PAPJAZZ 2026: un nouveau pari réussi pour les organisateurs
Dans un contexte national marqué par l’insécurité généralisée à Port-au-Prince, PapJazz a encore démontré sa capacité à rassembler. L’édition 2026 du Festival international de jazz de Port-au-Prince s’est tenue entre les 7 et 10 janvier à Pétion-Ville, offrant au public une parenthèse artistique où musique et images se sont rencontrées.
Dès les premières scènes, l’affluence a témoigné de la fidélité du public à ce grand rendez-vous culturel. Artistes, personnalités publiques, expatriés travaillant en Haïti et passionnés de musique ont répondu présent, animés par un même soif de plaisir et de bonne musique. Dans une capitale éprouvée, le festival s’est encore imposé comme un rare lieu d’échange entre le Jazz, les rythmes de chez nous et d’autres rythmes d’ailleurs.

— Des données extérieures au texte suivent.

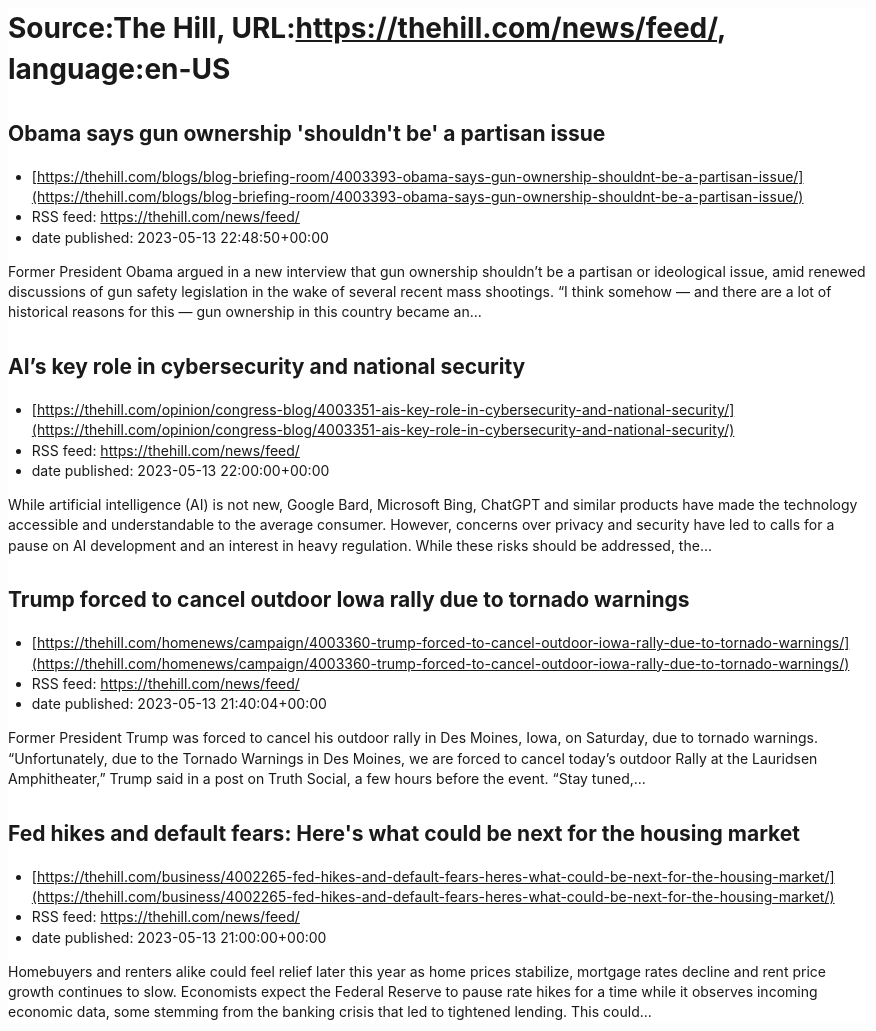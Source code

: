 # Source:The Hill, URL:https://thehill.com/news/feed/, language:en-US

## Obama says gun ownership 'shouldn't be' a partisan issue
 - [https://thehill.com/blogs/blog-briefing-room/4003393-obama-says-gun-ownership-shouldnt-be-a-partisan-issue/](https://thehill.com/blogs/blog-briefing-room/4003393-obama-says-gun-ownership-shouldnt-be-a-partisan-issue/)
 - RSS feed: https://thehill.com/news/feed/
 - date published: 2023-05-13 22:48:50+00:00

Former President Obama argued in a new interview that gun ownership shouldn’t be a partisan or ideological issue, amid renewed discussions of gun safety legislation in the wake of several recent mass shootings. “I think somehow — and there are a lot of historical reasons for this — gun ownership in this country became an...

## AI’s key role in cybersecurity and national security
 - [https://thehill.com/opinion/congress-blog/4003351-ais-key-role-in-cybersecurity-and-national-security/](https://thehill.com/opinion/congress-blog/4003351-ais-key-role-in-cybersecurity-and-national-security/)
 - RSS feed: https://thehill.com/news/feed/
 - date published: 2023-05-13 22:00:00+00:00

While artificial intelligence (AI) is not new, Google Bard, Microsoft Bing, ChatGPT and similar products have made the technology accessible and understandable to the average consumer. However, concerns over privacy and security have led to calls for a pause on AI development and an interest in heavy regulation. While these risks should be addressed, the...

## Trump forced to cancel outdoor Iowa rally due to tornado warnings
 - [https://thehill.com/homenews/campaign/4003360-trump-forced-to-cancel-outdoor-iowa-rally-due-to-tornado-warnings/](https://thehill.com/homenews/campaign/4003360-trump-forced-to-cancel-outdoor-iowa-rally-due-to-tornado-warnings/)
 - RSS feed: https://thehill.com/news/feed/
 - date published: 2023-05-13 21:40:04+00:00

Former President Trump was forced to cancel his outdoor rally in Des Moines, Iowa, on Saturday, due to tornado warnings. “Unfortunately, due to the Tornado Warnings in Des Moines, we are forced to cancel today’s outdoor Rally at the Lauridsen Amphitheater,” Trump said in a post on Truth Social, a few hours before the event. “Stay tuned,...

## Fed hikes and default fears: Here's what could be next for the housing market
 - [https://thehill.com/business/4002265-fed-hikes-and-default-fears-heres-what-could-be-next-for-the-housing-market/](https://thehill.com/business/4002265-fed-hikes-and-default-fears-heres-what-could-be-next-for-the-housing-market/)
 - RSS feed: https://thehill.com/news/feed/
 - date published: 2023-05-13 21:00:00+00:00

Homebuyers and renters alike could feel relief later this year as home prices stabilize, mortgage rates decline and rent price growth continues to slow. Economists expect the Federal Reserve to pause rate hikes for a time while it observes incoming economic data, some stemming from the banking crisis that led to tightened lending. This could...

La programmation artistique de cette édition, comme celle des précédentes, a réuni des figures majeures de la scène haïtienne et internationale. Au total, vingt musiciens étrangers, pour confirmer la dimension internationale du festival. Le public a notamment retrouvé entre autres Riva Précil accompagnée du groupe Pawol Tanbou, Joël Akoustik, BélO, l’icône de la musique racine Eddy François, le guitariste mexicain Daniel Torres ainsi que le groupe Zanmitay, formation haïtienne de jazz née en 2020, et Deep Pockets, groupe réunissant des artistes du sud de la Floride. À travers ces différentes propositions, PapJazz a reconfirmé sa vocation d’être ce carrefour musical où jazz, racine, reggae et sonorités contemporaines se rencontrent.

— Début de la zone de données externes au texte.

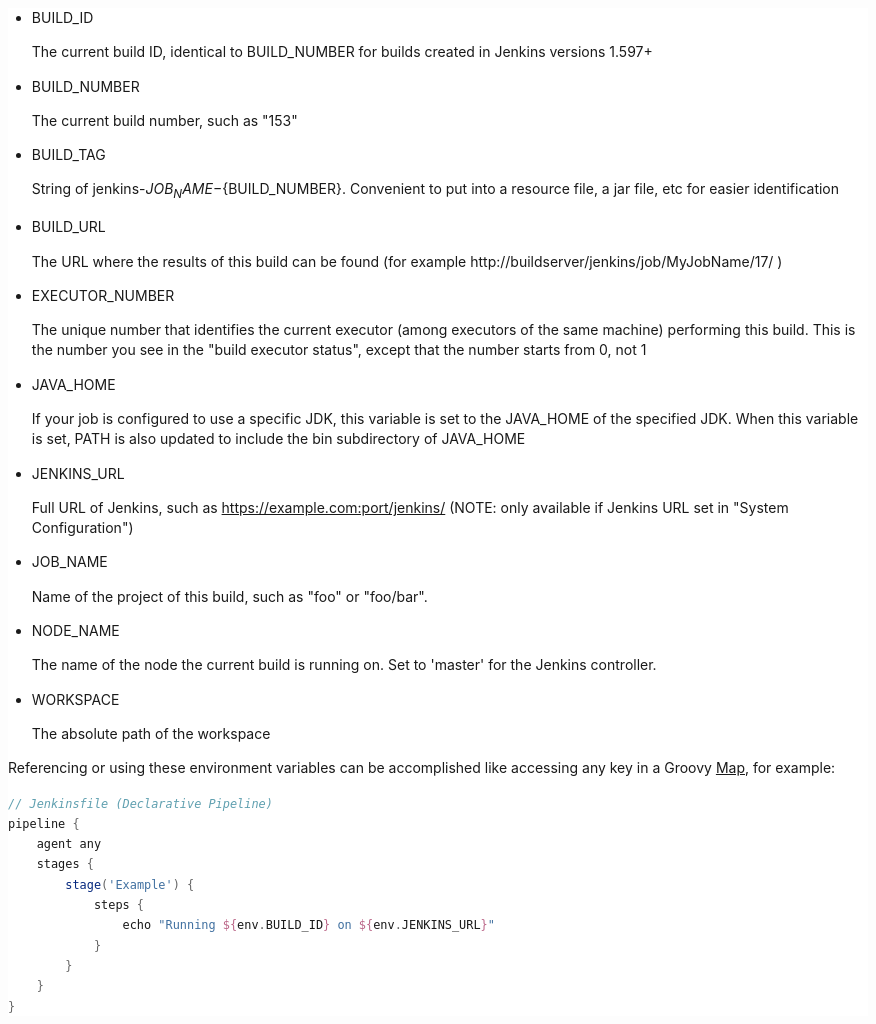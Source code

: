 - BUILD_ID

  The current build ID, identical to BUILD_NUMBER for builds created in Jenkins versions 1.597+

- BUILD_NUMBER

  The current build number, such as "153"

- BUILD_TAG

  String of jenkins-${JOB_NAME}-${BUILD_NUMBER}. Convenient to put into a resource file, a jar file, etc for easier identification

- BUILD_URL

  The URL where the results of this build can be found (for example http://buildserver/jenkins/job/MyJobName/17/ )

- EXECUTOR_NUMBER

  The unique number that identifies the current executor (among executors of the same machine) performing this build. This is the number you see in the "build executor status", except that the number starts from 0, not 1

- JAVA_HOME

  If your job is configured to use a specific JDK, this variable is set to the JAVA_HOME of the specified JDK. When this variable is set, PATH is also updated to include the bin subdirectory of JAVA_HOME

- JENKINS_URL

  Full URL of Jenkins, such as https://example.com:port/jenkins/ (NOTE: only available if Jenkins URL set in "System Configuration")

- JOB_NAME

  Name of the project of this build, such as "foo" or "foo/bar".

- NODE_NAME

  The name of the node the current build is running on. Set to 'master' for the Jenkins controller.

- WORKSPACE

  The absolute path of the workspace

Referencing or using these environment variables can be accomplished like accessing any key in a Groovy [Map](http://groovy-lang.org/syntax.html#_maps), for example:

```groovy
// Jenkinsfile (Declarative Pipeline)
pipeline {
    agent any
    stages {
        stage('Example') {
            steps {
                echo "Running ${env.BUILD_ID} on ${env.JENKINS_URL}"
            }
        }
    }
}
```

La dernière soirée, quant à elle, été marquée par une ambiance particulièrement festive. Elle a été animée entre autres par le talentueux DJ haïtien Gardy Girault, mêlant jazz, musiques urbaines et sonorités traditionnelles, l’artiste et maitresse vodou Riva Précil et l’un des grands maîtres du jazz espagnol, le pianiste Chano Domínguez. Une clôture vibrante pour cet espace de dialogue culturel et de l’ouverture au monde.
Les scènes « after » et les « showcases » ont aussi marqué les esprits, en permettant à plusieurs jeunes artistes de s’affirmer.
Serise sur le gateau, le public a aussi participé à la création d’une œuvre collective intitulée « Fresque pour la paix », sur laquelle chacun pouvait inscrire un message ou un dessin, transformant l’événement en un lieu d’expression citoyenne.
Diffusées en direct sur internet, les performances ont pu être suivies partout, permettant à la diaspora et aux amateurs de musique de vivre le festival à distance.
Si la réussite de PapJazz 2026 témoigne de la résilience culturelle haïtienne, elle rappelle aussi une réalité plûtot douloureuse : l’impossibilité d’organiser des activités au centre-ville de Port-au-Prince qui, autrefois, accueillait nombre de ces rencontres.